__Aim of the task__.
Find the line with "Données raster (images)" in the entries below, then reproduce it and every line after it down to and including the line with "Reynolds number 2-D", exactly.

◇ ◇ ◇

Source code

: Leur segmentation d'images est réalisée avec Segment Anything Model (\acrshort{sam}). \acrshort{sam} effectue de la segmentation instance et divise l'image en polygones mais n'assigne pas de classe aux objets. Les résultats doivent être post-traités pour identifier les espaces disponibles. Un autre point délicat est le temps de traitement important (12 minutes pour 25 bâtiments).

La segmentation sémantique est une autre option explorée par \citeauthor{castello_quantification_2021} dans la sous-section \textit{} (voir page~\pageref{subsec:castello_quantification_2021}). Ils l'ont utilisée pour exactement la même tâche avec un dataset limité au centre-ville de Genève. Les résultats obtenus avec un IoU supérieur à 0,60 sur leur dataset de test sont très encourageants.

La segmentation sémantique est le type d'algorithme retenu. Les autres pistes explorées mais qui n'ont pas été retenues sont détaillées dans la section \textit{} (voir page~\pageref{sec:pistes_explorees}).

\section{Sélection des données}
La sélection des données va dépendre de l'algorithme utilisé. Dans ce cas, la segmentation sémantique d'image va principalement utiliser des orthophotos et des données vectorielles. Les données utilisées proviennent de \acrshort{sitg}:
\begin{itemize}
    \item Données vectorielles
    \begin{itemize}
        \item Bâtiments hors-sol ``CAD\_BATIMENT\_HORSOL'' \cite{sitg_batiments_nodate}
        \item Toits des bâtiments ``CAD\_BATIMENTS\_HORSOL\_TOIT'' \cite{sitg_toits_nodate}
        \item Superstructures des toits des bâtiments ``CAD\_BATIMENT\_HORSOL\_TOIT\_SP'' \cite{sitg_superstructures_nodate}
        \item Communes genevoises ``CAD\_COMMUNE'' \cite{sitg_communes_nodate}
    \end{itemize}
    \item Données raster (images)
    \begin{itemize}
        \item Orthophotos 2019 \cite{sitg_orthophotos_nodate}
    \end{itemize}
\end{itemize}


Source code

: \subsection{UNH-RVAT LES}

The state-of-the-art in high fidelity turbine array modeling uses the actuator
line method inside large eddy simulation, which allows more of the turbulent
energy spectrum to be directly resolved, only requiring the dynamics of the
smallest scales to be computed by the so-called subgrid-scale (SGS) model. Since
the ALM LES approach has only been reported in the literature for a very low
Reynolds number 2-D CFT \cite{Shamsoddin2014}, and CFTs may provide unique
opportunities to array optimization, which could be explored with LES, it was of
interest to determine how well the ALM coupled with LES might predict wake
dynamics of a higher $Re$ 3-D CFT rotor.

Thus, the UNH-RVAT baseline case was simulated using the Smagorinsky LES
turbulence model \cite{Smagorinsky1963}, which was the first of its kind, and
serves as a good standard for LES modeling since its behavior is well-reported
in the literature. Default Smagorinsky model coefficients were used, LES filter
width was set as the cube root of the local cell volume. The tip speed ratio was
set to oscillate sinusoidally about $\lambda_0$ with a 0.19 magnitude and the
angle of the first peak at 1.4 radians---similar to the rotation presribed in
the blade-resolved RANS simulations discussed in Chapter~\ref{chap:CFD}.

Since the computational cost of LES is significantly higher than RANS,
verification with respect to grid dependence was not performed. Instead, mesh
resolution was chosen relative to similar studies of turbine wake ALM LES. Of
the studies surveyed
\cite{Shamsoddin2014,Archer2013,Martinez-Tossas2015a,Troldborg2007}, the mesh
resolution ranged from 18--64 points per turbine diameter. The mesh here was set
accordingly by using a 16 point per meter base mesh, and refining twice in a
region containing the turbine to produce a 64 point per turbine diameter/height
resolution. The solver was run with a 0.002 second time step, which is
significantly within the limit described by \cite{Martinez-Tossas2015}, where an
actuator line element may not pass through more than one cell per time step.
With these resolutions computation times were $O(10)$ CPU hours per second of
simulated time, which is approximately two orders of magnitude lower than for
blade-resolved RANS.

◇ ◇ ◇

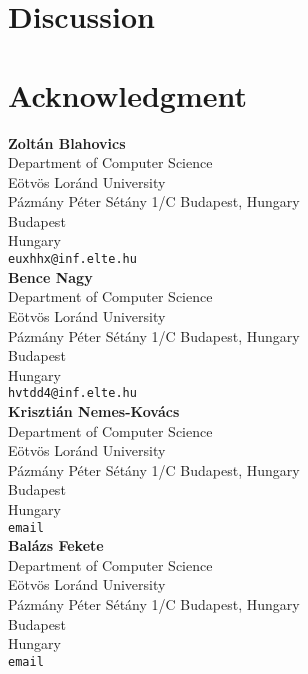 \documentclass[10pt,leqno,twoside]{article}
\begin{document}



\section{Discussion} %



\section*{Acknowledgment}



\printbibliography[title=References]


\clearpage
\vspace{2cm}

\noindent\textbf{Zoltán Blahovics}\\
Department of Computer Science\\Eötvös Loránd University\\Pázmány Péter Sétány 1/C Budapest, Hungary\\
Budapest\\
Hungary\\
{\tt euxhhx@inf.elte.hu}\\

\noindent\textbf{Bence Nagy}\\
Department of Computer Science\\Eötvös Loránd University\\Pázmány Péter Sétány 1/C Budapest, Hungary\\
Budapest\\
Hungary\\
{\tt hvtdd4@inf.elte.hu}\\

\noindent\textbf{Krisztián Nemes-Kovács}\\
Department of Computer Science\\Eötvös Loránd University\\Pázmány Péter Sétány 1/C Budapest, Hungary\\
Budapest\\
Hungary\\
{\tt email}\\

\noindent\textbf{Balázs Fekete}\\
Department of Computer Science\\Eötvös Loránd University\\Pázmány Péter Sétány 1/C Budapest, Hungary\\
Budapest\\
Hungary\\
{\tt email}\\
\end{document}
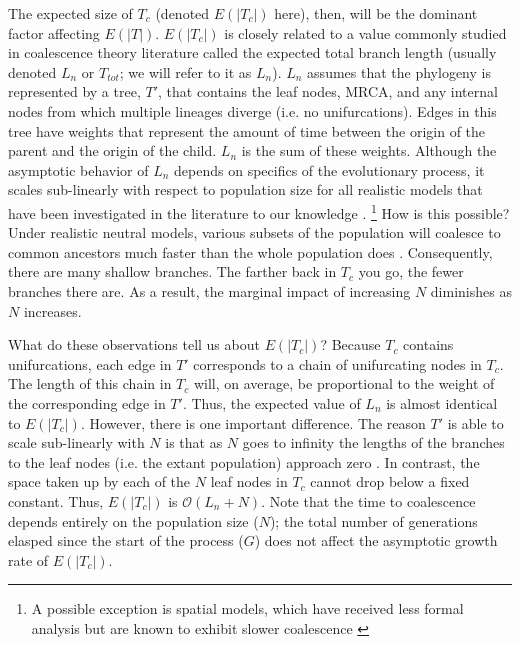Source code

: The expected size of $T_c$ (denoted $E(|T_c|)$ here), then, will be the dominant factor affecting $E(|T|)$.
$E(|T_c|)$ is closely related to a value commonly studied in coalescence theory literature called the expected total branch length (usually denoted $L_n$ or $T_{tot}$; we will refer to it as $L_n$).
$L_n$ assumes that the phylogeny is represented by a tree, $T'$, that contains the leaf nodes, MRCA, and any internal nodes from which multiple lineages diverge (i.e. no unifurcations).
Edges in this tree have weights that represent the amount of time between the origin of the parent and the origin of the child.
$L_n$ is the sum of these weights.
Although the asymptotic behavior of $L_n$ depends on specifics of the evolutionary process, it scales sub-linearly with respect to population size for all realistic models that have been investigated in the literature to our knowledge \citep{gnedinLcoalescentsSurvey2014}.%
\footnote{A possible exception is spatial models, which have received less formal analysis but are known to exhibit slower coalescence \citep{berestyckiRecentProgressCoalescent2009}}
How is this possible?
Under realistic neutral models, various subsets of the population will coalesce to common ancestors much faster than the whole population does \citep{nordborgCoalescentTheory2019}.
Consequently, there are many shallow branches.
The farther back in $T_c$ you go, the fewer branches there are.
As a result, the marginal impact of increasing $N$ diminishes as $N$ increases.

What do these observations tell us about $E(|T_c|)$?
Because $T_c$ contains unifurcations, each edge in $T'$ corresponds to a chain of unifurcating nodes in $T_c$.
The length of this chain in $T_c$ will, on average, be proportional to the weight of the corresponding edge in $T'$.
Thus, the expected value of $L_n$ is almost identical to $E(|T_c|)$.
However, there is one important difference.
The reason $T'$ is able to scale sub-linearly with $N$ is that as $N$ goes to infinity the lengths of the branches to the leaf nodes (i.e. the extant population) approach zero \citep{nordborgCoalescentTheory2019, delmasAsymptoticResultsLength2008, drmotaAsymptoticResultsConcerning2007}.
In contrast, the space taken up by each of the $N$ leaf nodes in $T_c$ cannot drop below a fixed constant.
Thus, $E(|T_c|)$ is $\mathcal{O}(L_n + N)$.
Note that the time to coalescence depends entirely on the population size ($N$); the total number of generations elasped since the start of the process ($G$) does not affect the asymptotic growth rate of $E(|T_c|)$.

◇ ◇ ◇

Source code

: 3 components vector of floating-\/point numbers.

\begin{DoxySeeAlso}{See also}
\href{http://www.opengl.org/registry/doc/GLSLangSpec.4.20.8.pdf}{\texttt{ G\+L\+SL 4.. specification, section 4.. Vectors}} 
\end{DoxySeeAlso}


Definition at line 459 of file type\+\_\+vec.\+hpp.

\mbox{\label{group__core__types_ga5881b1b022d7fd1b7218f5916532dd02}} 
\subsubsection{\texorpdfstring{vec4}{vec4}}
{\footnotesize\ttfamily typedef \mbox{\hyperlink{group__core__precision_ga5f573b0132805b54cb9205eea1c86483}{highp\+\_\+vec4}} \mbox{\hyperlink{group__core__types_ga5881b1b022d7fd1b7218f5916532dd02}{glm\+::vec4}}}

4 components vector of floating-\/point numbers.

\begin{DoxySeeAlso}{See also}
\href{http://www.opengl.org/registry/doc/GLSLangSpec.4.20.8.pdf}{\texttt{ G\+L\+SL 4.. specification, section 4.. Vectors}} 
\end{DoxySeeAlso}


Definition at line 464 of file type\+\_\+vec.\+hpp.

◇ ◇ ◇

__Task response__.
    \item Données raster (images)
    \begin{itemize}
        \item Orthophotos 2019 \cite{sitg_orthophotos_nodate}
    \end{itemize}
\end{itemize}


Source code

: \subsection{UNH-RVAT LES}

The state-of-the-art in high fidelity turbine array modeling uses the actuator
line method inside large eddy simulation, which allows more of the turbulent
energy spectrum to be directly resolved, only requiring the dynamics of the
smallest scales to be computed by the so-called subgrid-scale (SGS) model. Since
the ALM LES approach has only been reported in the literature for a very low
Reynolds number 2-D CFT \cite{Shamsoddin2014}, and CFTs may provide unique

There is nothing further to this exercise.